Жилин же — офицер, хоть и строительных частей, бежать ему некуда, только приспосабливаться к войне. Он и приспосабливается. Сам Дудаев стал “повивальной бабкой” его торгашеского таланта. Это Дудаев подсказал складскому майоришке мысль построить дом на русской реке: “времяш”, оставленный сбежавшими штабными полковниками охранять склады, чтобы было на кого свалить вину за грабеж, и думать не думал о том, что будет после войны; ему бы выжить. Тот же Дудаев невольно подсказал и путь, как добыть средства для этой стройки: надо продавать то, что охраняешь (а Жилин был поставлен во главе армейских складов). Но развернулся Жилин лишь во время второй чеченской. Он не стал торговать оружием — слишком опасно. Он создал более скромный, но и более надежный бензиновый бизнес. Оказалось, что на этой войне слово “дам” ни военные, ни чеченцы не понимают. Они тут же начинают требовать еще больше и совать в ухо пистолет. “Но если я им говорил — да, я дам солярку, бензин, другое-третье, но ты заплати <…> оказывалось, что меня понимают и меня слышат”. Так Жилин стал брать себе каждую десятую бочку бензина с тех, кому он обязан был бензин доставлять бесплатно, а образовавшийся излишек стал продавать.

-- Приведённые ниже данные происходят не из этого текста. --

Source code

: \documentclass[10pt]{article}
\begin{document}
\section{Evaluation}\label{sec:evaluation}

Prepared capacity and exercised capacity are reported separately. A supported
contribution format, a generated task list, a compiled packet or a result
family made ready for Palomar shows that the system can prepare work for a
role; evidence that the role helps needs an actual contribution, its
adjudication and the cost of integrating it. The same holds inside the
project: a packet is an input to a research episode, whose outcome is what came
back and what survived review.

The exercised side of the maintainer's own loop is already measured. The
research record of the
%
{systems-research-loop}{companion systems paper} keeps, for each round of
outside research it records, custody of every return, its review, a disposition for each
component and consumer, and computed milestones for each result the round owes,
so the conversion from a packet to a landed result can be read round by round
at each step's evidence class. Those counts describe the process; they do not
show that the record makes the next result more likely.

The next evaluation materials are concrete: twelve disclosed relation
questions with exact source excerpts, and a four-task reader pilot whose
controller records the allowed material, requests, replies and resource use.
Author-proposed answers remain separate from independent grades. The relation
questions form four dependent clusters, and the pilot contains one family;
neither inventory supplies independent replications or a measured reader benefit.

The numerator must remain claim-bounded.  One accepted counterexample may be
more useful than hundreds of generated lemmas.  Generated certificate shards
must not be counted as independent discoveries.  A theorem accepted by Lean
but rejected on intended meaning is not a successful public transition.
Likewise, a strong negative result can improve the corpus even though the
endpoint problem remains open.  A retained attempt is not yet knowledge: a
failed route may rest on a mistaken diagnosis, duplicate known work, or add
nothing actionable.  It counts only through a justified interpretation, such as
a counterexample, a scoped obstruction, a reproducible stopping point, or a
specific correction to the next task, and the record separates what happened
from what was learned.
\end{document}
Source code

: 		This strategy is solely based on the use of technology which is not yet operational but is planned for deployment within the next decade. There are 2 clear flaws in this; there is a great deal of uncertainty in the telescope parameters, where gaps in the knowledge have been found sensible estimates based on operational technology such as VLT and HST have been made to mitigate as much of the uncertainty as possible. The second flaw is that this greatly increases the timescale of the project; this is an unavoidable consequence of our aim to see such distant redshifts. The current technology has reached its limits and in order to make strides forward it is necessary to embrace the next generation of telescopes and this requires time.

Если смотреть на маканинский “Асан” как на роман о чеченской войне, то на первый план неизбежно выйдет фабульная линия, в центре которой Жилин-складарь, Жилин-ловкач, оборотистый майор, умеющий на федеральном бензине денежку делать. От Жилина, по версии Маканина, зависят все: разбросанные по Чечне военные части федералов, боевики, которым он время от времени подкидывает несколько бочек бензина, чтобы они не перехватывали его товар, мирные чеченцы, которые не могут без жилинской солярки-мазута даже вспахать свои поля. Его уважают, его боятся, его почитают. “Только выйду в Грозном из машины, старик-чеченец стоит поблизости и ловит мой взгляд. Старики подходят. Прямо на улице. Просят горючее — Сашик, солярки мало-мало… А у них на носу, скажем, посевная!”. Жилин дает понемногу, чтоб самому не в тягость. “Что за бизнес без мелких связей”. Но все равно в глазах этих чеченских крестьян он сделался чем-то вроде бога. Недаром они называют его Асан: то ли сокращают имя-отчество Александр Сергеевич горской скороговоркой, то ли уподобляют Асану — древнему языческому божеству, которому, как объясняет увлекшийся древней историей Кавказа генерал Базанов, в древности поклонялись чеченцы.